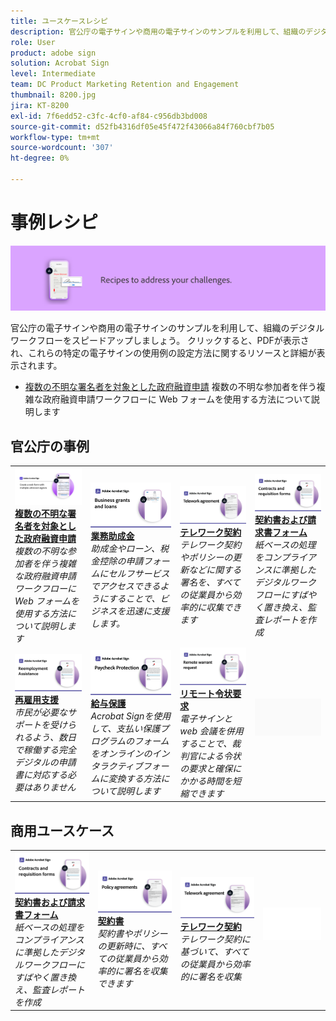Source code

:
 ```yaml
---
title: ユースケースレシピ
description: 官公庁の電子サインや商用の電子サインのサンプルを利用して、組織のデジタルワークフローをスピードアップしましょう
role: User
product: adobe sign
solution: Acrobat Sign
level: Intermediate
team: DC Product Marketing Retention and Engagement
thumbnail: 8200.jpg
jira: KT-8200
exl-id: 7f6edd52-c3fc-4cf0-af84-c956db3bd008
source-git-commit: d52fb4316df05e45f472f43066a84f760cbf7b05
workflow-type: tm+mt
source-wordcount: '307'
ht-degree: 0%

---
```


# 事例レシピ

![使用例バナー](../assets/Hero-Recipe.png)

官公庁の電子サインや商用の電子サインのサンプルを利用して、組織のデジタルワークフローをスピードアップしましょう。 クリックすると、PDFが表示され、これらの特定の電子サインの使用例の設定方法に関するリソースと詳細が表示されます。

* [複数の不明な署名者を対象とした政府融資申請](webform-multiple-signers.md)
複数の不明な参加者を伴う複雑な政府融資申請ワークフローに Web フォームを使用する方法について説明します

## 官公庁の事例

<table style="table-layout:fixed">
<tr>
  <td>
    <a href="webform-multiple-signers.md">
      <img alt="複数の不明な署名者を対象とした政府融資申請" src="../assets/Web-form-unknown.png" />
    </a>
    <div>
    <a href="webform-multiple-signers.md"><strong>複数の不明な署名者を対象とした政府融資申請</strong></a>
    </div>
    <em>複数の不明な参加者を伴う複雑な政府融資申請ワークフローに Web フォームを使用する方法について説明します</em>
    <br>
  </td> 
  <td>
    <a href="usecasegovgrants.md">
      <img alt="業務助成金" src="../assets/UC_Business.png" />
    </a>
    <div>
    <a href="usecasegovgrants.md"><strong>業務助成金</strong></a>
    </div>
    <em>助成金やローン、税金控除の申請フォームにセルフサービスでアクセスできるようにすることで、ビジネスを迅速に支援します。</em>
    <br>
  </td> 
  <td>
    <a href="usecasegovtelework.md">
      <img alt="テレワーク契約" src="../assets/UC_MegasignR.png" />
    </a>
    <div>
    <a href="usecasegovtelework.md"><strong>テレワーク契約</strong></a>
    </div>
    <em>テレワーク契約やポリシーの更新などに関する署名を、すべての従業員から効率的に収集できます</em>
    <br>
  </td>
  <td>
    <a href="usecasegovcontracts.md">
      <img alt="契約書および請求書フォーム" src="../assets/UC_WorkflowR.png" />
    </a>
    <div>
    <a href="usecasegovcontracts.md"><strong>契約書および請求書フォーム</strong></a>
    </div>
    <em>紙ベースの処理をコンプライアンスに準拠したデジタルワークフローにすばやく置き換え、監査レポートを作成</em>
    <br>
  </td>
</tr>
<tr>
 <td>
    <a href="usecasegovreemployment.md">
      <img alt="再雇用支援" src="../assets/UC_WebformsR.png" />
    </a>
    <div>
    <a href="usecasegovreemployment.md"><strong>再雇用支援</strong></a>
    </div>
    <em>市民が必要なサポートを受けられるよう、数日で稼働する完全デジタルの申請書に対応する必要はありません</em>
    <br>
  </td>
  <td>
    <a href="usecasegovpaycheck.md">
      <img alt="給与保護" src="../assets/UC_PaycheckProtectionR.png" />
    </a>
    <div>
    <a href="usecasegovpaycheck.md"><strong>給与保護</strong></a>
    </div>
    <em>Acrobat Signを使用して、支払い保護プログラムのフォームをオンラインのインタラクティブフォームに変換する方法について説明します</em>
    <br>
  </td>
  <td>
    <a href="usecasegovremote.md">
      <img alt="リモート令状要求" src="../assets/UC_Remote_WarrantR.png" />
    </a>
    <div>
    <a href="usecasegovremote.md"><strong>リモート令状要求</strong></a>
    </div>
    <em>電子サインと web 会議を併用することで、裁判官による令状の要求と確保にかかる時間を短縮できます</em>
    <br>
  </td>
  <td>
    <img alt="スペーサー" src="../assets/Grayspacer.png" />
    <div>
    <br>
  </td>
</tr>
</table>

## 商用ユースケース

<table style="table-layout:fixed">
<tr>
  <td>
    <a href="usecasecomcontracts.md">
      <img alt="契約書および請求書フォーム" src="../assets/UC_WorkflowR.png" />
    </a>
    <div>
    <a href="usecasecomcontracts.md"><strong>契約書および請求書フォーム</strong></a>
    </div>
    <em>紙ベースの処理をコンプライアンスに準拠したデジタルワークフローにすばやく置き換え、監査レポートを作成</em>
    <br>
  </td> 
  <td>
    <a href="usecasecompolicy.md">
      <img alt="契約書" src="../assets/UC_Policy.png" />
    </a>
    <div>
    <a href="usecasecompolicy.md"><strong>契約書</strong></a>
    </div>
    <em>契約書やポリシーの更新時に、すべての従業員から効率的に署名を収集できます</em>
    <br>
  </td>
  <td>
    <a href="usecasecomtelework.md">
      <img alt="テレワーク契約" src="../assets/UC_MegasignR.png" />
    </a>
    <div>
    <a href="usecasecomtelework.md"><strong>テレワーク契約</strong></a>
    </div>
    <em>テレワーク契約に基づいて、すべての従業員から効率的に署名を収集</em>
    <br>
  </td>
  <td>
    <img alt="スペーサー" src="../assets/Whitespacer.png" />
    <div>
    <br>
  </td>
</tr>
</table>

- - - - - - -

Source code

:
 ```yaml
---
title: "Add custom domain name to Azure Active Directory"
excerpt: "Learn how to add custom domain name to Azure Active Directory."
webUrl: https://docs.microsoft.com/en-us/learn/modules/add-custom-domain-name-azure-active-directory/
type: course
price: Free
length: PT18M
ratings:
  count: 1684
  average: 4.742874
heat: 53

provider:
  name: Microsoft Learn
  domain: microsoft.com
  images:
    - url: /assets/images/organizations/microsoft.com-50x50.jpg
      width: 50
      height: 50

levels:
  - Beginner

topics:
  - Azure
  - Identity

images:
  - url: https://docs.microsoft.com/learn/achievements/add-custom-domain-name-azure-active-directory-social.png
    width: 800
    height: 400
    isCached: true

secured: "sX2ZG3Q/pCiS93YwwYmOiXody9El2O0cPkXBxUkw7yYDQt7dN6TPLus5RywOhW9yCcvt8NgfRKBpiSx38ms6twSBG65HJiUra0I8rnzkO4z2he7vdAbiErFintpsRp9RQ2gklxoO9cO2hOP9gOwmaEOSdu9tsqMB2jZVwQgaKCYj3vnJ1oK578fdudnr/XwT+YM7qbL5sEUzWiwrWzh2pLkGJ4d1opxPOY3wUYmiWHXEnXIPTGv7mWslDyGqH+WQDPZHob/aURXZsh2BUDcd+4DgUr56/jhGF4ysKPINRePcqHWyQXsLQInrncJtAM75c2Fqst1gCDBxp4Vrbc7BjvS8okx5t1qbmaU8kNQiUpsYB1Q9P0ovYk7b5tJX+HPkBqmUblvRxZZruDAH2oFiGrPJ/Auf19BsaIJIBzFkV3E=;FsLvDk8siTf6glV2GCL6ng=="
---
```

- - - - - - -

_YOUR ASSIGNMENT_
Within the data, tally each line containing the string "strong". Answer with the number by itself.

_EXERCISE RESULT_
10